Je cours. Je suis sur un trail. Un peu dans la rouge… J’essaye d’écouter mon corps, de réguler ma respiration. Je suis devant. Je ne veux pas aller trop vitede peur de le payer un peu plus loin, de craquer carrément… Je ne veux pas aller trop lentement, de peur de me faire remonter. Trouver le juste équilibre… Je ne veux pas me retourner.

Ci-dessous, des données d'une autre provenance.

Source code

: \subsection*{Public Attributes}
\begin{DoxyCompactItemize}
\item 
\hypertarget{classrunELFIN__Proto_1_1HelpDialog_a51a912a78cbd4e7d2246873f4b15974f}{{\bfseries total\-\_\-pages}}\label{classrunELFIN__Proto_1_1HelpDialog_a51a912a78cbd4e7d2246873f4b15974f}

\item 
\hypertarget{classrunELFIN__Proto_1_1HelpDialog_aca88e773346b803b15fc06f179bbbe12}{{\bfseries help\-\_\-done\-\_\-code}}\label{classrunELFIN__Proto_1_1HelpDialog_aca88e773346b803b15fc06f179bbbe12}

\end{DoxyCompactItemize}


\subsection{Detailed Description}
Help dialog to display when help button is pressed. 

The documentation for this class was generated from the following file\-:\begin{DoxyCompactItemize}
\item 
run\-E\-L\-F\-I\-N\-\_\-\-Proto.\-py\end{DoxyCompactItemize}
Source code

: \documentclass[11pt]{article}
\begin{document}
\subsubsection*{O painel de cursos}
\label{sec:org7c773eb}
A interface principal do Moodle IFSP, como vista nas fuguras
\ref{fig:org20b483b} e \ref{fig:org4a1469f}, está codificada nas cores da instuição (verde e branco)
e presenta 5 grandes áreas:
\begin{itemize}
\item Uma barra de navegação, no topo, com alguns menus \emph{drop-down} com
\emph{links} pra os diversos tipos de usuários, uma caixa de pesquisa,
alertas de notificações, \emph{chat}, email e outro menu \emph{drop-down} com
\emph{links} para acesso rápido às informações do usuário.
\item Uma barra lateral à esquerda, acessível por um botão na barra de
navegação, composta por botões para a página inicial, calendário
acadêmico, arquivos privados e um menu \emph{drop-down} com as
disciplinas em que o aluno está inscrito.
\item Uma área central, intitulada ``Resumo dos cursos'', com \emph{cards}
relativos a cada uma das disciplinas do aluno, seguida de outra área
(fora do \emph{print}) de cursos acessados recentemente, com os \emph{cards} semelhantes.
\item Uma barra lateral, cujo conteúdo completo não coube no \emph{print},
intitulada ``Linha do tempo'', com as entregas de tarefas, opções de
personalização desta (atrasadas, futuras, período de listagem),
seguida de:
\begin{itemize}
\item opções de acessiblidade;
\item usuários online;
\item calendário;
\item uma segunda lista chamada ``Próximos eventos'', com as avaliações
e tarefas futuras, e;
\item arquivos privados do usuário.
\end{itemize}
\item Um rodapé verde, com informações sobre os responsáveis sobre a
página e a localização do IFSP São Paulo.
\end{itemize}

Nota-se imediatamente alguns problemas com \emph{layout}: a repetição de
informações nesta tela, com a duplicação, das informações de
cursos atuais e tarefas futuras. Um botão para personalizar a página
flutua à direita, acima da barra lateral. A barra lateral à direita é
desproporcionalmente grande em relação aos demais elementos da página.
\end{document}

J’ai souvent vu à la télé ou même sur le terrain, des gars qui n’arrêtaient jamais de retourner la tête pour juger de l’écart. C’est plus un réflexe, je sais, mais je me suis juré de ne pas le faire. Sur un trail en plus, il vaut mieux rester hyper vigilant pour ses appuis. La moindre erreur d’appréciation et tout peut s’arrêter… Une cheville en vrac ! Je pense à plein de choses à la fois. Je me demande si je vais tenir ainsi. Je me dis que je suis en train d’en baver ici en pleine montée mais que c’est ce que je veux par dessus tout. C’est le piment de mon existence… J’essaye d’accélérer un peu pour me rassurer, je pense à des choses négatives pour me donner un coup de fouet… me sortir les tripes… je suis seul au monde… je la joue à l’instinct. De tous mes sens, j’ai le sentiment que c’est l’ouie qui fonctionne à plein… mes yeux ne quittent pas le sol aussi j’essaye de capter le moindre bruit. j’entends derrière moi des branches qui craquent, des feuilles qui bougent… cela ne peut pas être possible. il ne peut pas être revenu si vite dans mes talons… je comprends vite que c’est moi en passant qui est fait bouger la forêt. quand je commence à me faire peur tout seul, c’est que ça va mal… j’en souris intérieurement… au moins je suis lucide… quelques spectateurs… je vais m’en servir. j’écoute derrière moi leurs applaudissements, je sais maintenant à quelques secondes près où se trouve mon adversaire… Ah, courir à l’oreille, c’est formidable… comme un petit retour à l’état sauvage… j’entends les oiseaux, j’entends les gens, j’entends quelques phrases, j’entends mes pas dans les herbes et dans la boue… j’entends mou souffle et ceux des autres coureurs et puis j’entends enfin le micro d’un speaker que je connais forcément… et là je sais que c’est bientôt fini… ah que j’aime cette voix… mais j’entends aussi les voix dans ma tête, non je ne suis pas fou… seulement un traileur qui profite de chacun des instants de sa course… je suis un traileur pour ressentir tout cela… je suis un traileur car côtoyer la nature, cela rend plus sauvage aussi… plus animal, plus félin… j’ai faim de sensations… j’en redemande…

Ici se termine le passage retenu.